| name | compiler-explorer |
| description | Optimize functions by generating and analyzing compiler assembly output. Use when asked to optimize a function, analyze generated assembly, or improve performance by examining what the compiler produces. |
Compiler Explorer
Optimize functions by analyzing compiler-generated assembly. This replicates the workflow of godbolt.org locally.
Workflow
1. Isolate the Function
Create a standalone file with the function to optimize. Export it to prevent inlining:
export fn targetFunction(x: i64) i64 {
// function body
}
__attribute__((noinline)) int targetFunction(int x) {
// function body
}
2. Generate Assembly
# Zig
zig build-obj src/target.zig -femit-asm -fno-emit-bin -O ReleaseFast
# C/C++ (clang)
clang -S -O3 -fno-inline -o target.s target.c
# Rust
rustc --emit=asm -C opt-level=3 target.rs
3. Locate and Read the Function
# Find the assembly file
find . -name "*.s" -newer src/target.zig
# Find function boundaries
grep -n "_targetFunction" output.s
# Count instructions
sed -n 'START,ENDp' output.s | grep -E '^\s+\w' | wc -l
4. Analyze and Iterate
Read through the assembly looking for:
- Unexpected instructions (type conversions, bounds checks, function calls)
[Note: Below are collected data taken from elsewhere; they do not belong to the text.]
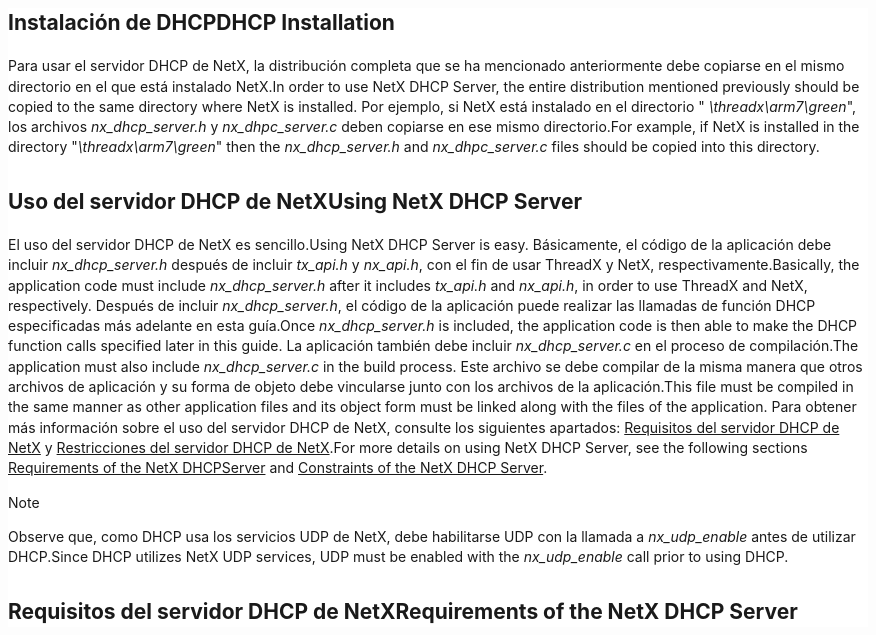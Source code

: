 ## <a name="dhcp-installation"></a><span data-ttu-id="9f28e-112">Instalación de DHCP</span><span class="sxs-lookup"><span data-stu-id="9f28e-112">DHCP Installation</span></span>

<span data-ttu-id="9f28e-113">Para usar el servidor DHCP de NetX, la distribución completa que se ha mencionado anteriormente debe copiarse en el mismo directorio en el que está instalado NetX.</span><span class="sxs-lookup"><span data-stu-id="9f28e-113">In order to use NetX DHCP Server, the entire distribution mentioned previously should be copied to the same directory where NetX is installed.</span></span> <span data-ttu-id="9f28e-114">Por ejemplo, si NetX está instalado en el directorio " *\threadx\arm7\green*", los archivos *nx_dhcp_server.h* y *nx_dhpc_server.c* deben copiarse en ese mismo directorio.</span><span class="sxs-lookup"><span data-stu-id="9f28e-114">For example, if NetX is installed in the directory "*\threadx\arm7\green*" then the *nx_dhcp_server.h* and *nx_dhpc_server.c* files should be copied into this directory.</span></span>

## <a name="using-netx-dhcp-server"></a><span data-ttu-id="9f28e-115">Uso del servidor DHCP de NetX</span><span class="sxs-lookup"><span data-stu-id="9f28e-115">Using NetX DHCP Server</span></span>

<span data-ttu-id="9f28e-116">El uso del servidor DHCP de NetX es sencillo.</span><span class="sxs-lookup"><span data-stu-id="9f28e-116">Using NetX DHCP Server is easy.</span></span> <span data-ttu-id="9f28e-117">Básicamente, el código de la aplicación debe incluir *nx_dhcp_server.h* después de incluir *tx_api.h* y *nx_api.h*, con el fin de usar ThreadX y NetX, respectivamente.</span><span class="sxs-lookup"><span data-stu-id="9f28e-117">Basically, the application code must include *nx_dhcp_server.h* after it includes *tx_api.h* and *nx_api.h*, in order to use ThreadX and NetX, respectively.</span></span> <span data-ttu-id="9f28e-118">Después de incluir *nx_dhcp_server.h*, el código de la aplicación puede realizar las llamadas de función DHCP especificadas más adelante en esta guía.</span><span class="sxs-lookup"><span data-stu-id="9f28e-118">Once *nx_dhcp_server.h* is included, the application code is then able to make the DHCP function calls specified later in this guide.</span></span> <span data-ttu-id="9f28e-119">La aplicación también debe incluir *nx_dhcp_server.c* en el proceso de compilación.</span><span class="sxs-lookup"><span data-stu-id="9f28e-119">The application must also include *nx_dhcp_server.c* in the build process.</span></span> <span data-ttu-id="9f28e-120">Este archivo se debe compilar de la misma manera que otros archivos de aplicación y su forma de objeto debe vincularse junto con los archivos de la aplicación.</span><span class="sxs-lookup"><span data-stu-id="9f28e-120">This file must be compiled in the same manner as other application files and its object form must be linked along with the files of the application.</span></span> <span data-ttu-id="9f28e-121">Para obtener más información sobre el uso del servidor DHCP de NetX, consulte los siguientes apartados: [Requisitos del servidor DHCP de NetX](#requirements-of-the-netx-dhcp-server) y [Restricciones del servidor DHCP de NetX](#constraints-of-the-netx-dhcp-server).</span><span class="sxs-lookup"><span data-stu-id="9f28e-121">For more details on using NetX DHCP Server, see the following sections [Requirements of the NetX DHCPServer](#requirements-of-the-netx-dhcp-server) and [Constraints of the NetX DHCP Server](#constraints-of-the-netx-dhcp-server).</span></span>

> [!NOTE]
> <span data-ttu-id="9f28e-122">Observe que, como DHCP usa los servicios UDP de NetX, debe habilitarse UDP con la llamada a *nx_udp_enable* antes de utilizar DHCP.</span><span class="sxs-lookup"><span data-stu-id="9f28e-122">Since DHCP utilizes NetX UDP services, UDP must be enabled with the *nx_udp_enable* call prior to using DHCP.</span></span>

## <a name="requirements-of-the-netx-dhcp-server"></a><span data-ttu-id="9f28e-123">Requisitos del servidor DHCP de NetX</span><span class="sxs-lookup"><span data-stu-id="9f28e-123">Requirements of the NetX DHCP Server</span></span>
- Repeated patterns that could be simplified
- Instructions that don't map to obvious source operations
Make a targeted change, regenerate assembly, compare instruction counts.
5. Benchmark
Always benchmark—fewer instructions ≠ always faster:
zig build-exe bench.zig -O ReleaseFast -o bench_v1
time ./bench_v1
Keep assembly outputs for comparison: function_v1.s, function_v2.s, etc.